ビットコイン先物など仮想通貨の機関投資家向けエコシステム提供を目指すBakktの実現に向け、親会社であるICE(インターコンチネンタル・エクスチェンジ)が米ニューヨークの金融規制当局からカストディアン・ライセンス取得を検討していることがブルームバーグに対する関係者筋の話で明らかになった。

これは現物受け渡し決済を行うビットコイン先物を提供することを前提とした上でBakktが金融ライセンスの取得に動いていることを意味する。

Bakktは昨年12月にローンチが予定されていたが、金融機関の監視をおこなうCFTCからの申請認可が未だに発表されていないことによって延期。カストディのライセンス取得へ、この状況の打開に向けて新たな一手を投じた。

Bakktの米CFTCへ申請内容から、顧客資産の保管・管理の方法に関する懸念が先物取引提供への大きなネックになっていることがわかった。

なお、BakktがCboe(シカゴオプション取引所)やCME(シカゴマーカンタイルエクスチェンジ)と異なり、現物を介したビットコイン先物取引の提供、また仮想通貨決済など機関投資家向けの仮想通貨エコシステム構築を目指していることから以前の先物申請企業より複雑であるとCFTC側は判断しているようだ。
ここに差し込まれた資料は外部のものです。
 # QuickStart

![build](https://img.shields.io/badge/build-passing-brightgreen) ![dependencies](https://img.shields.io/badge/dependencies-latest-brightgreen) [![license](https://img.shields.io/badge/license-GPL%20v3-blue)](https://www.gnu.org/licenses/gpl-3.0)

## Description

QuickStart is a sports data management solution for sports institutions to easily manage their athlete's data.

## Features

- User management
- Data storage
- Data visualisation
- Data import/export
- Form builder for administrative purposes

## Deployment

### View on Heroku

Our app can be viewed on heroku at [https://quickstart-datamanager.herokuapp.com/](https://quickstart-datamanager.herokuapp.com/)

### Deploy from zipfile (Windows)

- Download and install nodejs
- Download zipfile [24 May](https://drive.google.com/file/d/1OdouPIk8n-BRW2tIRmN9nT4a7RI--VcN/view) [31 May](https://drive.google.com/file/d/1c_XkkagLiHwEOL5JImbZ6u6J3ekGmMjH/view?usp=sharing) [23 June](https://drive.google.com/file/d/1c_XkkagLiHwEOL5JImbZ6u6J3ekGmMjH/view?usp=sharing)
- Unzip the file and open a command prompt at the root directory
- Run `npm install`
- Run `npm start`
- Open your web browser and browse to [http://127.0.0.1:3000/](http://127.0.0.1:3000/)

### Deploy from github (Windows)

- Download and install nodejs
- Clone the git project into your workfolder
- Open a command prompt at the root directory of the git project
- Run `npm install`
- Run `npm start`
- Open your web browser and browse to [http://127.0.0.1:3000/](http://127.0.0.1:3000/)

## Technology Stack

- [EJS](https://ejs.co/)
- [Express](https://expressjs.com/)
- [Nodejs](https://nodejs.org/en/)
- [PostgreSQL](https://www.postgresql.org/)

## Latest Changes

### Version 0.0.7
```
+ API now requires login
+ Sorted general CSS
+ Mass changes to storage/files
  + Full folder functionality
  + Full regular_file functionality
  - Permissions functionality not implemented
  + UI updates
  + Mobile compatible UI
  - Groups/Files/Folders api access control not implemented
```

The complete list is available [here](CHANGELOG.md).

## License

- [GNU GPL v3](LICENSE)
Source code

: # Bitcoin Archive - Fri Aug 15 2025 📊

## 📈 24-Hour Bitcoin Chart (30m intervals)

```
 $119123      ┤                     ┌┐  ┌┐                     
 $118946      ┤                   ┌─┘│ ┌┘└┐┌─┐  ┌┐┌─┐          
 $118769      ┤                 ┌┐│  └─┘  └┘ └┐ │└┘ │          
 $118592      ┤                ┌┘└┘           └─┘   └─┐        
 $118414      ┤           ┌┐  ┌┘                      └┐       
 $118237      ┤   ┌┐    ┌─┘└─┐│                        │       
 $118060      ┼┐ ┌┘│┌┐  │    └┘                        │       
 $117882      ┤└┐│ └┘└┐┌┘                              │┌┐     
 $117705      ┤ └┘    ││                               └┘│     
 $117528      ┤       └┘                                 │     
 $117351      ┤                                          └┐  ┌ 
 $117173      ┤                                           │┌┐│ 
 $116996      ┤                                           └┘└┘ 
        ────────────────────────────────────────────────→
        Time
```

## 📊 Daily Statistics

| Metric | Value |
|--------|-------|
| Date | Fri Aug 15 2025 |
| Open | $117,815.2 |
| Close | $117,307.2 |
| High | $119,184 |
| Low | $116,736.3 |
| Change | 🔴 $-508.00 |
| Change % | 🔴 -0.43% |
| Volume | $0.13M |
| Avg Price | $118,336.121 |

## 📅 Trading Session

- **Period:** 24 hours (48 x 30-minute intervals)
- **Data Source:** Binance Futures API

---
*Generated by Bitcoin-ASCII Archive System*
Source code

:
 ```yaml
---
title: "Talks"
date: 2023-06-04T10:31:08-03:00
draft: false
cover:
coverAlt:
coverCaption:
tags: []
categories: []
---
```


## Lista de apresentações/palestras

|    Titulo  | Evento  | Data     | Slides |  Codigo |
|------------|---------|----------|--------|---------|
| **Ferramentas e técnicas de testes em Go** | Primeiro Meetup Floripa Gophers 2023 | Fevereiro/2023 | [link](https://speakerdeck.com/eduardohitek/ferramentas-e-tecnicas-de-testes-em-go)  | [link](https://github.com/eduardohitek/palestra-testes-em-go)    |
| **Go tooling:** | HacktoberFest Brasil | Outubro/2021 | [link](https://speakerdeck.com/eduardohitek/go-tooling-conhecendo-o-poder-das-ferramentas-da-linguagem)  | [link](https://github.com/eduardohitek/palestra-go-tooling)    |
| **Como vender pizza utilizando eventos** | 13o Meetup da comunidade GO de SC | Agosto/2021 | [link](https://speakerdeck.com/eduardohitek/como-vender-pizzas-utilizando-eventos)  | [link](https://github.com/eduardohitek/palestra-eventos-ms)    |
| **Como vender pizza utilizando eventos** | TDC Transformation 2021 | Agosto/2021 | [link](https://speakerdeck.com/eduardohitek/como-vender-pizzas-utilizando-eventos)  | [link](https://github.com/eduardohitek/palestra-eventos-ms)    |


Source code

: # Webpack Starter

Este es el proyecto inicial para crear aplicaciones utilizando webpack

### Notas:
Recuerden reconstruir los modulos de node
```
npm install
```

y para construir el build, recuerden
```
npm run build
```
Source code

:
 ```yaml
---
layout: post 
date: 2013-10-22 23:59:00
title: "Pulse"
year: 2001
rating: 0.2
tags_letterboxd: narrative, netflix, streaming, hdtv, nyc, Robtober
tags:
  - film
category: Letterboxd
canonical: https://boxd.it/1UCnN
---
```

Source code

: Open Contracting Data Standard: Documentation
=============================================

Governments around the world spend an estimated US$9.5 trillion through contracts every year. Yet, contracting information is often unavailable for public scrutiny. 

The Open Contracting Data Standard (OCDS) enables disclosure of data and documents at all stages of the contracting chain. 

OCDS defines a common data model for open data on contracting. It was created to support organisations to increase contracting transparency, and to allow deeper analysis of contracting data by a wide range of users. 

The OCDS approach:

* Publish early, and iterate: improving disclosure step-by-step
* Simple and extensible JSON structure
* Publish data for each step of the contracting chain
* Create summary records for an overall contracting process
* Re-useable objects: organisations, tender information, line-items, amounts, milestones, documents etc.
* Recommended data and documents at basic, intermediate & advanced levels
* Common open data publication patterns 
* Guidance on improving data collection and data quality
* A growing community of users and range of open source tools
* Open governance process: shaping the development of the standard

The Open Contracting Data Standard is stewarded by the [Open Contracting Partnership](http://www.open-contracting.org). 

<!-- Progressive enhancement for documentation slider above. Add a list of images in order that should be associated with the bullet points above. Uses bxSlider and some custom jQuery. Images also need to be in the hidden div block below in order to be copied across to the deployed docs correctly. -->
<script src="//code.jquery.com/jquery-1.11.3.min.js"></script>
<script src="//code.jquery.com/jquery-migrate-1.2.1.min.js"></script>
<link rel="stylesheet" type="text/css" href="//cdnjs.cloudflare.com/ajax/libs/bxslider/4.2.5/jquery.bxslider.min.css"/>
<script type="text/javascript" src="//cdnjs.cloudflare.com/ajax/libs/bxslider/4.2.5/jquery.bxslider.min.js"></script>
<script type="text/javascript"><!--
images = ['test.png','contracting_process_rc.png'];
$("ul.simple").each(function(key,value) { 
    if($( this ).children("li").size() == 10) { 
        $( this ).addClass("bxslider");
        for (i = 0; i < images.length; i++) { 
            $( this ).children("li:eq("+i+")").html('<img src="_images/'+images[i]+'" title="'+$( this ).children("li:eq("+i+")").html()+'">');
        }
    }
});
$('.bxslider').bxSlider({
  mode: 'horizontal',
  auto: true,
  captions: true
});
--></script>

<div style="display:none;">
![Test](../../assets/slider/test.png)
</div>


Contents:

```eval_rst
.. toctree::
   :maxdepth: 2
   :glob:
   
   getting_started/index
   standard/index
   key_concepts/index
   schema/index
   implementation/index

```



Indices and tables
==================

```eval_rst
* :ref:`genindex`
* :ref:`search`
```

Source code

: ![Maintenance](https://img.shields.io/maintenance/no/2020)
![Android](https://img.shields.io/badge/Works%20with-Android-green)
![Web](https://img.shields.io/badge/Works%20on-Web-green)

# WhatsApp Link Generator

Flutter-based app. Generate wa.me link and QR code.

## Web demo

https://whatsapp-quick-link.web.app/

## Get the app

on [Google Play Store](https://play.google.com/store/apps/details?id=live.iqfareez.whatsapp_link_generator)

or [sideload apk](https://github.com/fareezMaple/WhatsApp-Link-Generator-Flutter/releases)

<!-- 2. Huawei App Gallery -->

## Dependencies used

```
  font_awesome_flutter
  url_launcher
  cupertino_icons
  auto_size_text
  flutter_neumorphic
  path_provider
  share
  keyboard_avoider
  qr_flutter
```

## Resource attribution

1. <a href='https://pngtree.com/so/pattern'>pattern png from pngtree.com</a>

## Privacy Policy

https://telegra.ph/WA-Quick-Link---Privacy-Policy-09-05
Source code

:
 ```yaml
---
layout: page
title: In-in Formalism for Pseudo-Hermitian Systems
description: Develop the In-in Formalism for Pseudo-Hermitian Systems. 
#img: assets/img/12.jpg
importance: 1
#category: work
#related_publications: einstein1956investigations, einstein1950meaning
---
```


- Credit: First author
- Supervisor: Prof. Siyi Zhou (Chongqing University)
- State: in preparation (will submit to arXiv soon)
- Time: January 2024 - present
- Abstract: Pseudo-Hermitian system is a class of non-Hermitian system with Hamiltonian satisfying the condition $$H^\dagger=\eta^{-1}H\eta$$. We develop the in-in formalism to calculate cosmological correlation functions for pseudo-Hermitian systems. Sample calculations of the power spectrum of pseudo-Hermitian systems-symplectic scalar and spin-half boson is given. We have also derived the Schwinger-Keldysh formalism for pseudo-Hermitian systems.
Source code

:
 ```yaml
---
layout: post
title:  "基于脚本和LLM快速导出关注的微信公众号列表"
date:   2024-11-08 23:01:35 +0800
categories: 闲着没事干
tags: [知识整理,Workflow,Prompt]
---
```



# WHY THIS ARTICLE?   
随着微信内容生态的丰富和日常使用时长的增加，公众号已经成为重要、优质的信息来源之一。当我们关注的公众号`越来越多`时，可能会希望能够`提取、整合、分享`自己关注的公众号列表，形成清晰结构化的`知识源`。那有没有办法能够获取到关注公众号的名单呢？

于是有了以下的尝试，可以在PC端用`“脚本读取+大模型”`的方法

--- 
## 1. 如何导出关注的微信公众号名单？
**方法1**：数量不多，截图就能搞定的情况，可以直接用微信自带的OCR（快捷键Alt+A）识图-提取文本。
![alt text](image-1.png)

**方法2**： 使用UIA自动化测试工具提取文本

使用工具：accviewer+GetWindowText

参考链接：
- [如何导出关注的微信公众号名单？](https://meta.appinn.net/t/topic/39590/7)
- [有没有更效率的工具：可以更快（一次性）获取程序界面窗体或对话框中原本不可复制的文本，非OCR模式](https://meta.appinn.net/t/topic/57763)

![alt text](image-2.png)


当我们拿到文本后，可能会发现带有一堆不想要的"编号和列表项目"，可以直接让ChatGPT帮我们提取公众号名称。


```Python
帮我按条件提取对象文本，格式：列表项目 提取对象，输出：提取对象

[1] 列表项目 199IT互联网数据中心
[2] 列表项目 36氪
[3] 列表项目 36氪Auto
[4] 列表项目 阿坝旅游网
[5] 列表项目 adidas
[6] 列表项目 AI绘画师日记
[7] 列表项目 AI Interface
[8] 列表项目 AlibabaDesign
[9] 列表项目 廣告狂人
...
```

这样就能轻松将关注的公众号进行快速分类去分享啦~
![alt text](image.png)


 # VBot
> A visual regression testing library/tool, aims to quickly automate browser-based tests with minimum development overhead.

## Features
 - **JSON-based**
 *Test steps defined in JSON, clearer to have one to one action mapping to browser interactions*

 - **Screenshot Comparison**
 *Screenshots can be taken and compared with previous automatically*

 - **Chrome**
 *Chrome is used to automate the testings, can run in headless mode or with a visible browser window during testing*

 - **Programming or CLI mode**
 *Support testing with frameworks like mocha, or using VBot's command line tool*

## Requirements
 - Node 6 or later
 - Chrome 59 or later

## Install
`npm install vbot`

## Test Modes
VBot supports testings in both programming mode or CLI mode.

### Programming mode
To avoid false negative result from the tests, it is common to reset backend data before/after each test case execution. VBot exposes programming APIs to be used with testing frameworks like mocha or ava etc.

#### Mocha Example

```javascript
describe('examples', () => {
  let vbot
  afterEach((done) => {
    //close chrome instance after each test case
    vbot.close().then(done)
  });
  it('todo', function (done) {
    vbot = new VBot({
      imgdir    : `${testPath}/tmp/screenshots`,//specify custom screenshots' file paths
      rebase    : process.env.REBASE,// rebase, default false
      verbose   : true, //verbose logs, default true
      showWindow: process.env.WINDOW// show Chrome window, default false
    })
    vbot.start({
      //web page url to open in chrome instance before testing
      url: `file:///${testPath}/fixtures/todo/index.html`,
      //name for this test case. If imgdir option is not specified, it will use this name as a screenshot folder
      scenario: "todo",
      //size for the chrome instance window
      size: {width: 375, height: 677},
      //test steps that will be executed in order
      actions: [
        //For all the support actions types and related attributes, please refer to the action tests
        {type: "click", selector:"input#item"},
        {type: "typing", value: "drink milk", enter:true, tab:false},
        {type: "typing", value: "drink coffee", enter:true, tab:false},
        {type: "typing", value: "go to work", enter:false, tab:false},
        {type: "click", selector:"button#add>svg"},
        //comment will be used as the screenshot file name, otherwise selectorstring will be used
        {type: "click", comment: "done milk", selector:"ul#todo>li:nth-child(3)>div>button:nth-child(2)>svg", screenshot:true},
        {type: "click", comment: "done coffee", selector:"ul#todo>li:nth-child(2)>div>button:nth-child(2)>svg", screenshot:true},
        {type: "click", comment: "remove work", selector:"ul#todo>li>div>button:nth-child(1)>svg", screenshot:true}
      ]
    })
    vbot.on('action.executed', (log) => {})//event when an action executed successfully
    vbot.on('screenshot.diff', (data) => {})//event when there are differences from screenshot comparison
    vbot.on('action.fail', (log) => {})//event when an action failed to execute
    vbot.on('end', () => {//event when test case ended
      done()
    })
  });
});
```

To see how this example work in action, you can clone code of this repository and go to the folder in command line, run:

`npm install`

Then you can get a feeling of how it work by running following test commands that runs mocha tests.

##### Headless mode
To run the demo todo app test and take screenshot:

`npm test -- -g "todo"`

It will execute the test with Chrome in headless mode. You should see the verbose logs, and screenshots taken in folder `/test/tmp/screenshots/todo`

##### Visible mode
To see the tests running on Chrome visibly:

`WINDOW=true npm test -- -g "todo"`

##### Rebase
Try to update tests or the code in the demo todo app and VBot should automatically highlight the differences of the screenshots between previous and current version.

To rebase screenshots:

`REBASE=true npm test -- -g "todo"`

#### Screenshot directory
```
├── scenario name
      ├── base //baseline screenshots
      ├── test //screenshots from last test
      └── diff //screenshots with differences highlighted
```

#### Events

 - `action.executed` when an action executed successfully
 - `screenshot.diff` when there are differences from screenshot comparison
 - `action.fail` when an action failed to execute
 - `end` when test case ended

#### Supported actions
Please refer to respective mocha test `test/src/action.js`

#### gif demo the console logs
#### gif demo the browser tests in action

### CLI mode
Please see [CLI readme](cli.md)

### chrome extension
さらにBakkt自体に関する懸念点の他にも、米トランプ大統領が発令した政府閉鎖の外部的な影響も一部では想定される。

このような状況を受け、Bakktの親会社でニューヨーク証券取引所なども手がけるICEはまず米ニューヨーク州のDFS(金融サービス局)からカストディアンとしての認定取得を目指していることが関係者に語った。なぜBakktは米CFTCではなく、州単位での金融規制当局からの認定に焦点を移しているのだろうか。

これには米CFTCの金融サービスを認める仕組みが大きな要因として働いている。2017年12月に認可されたCboeやCMEなどはすでにCFTCから認可を受けている金融機関だった。

Bakktの親会社であるICEはすでにCFTCから認可され世界的にも有名な大手金融機関だが、2018年新設されサービス提供も開始していないBakktも新たに金融機関として、CFTCから認定を受ける必要がでてきた。特に先渡し決済を行う上で要となるカストディ面が大きな焦点になったとしており、州の金融規制当局から認定を受けることでCFTCからの信頼度向上を図ると関係者は説明した。

なおCFTCは州政府の事業ライセンスの認可も行なっていることから、Bakktがニューヨーク州の金融サービス局から認定を取得すればCFTCの管轄下で正式なカストディアンとして認められる。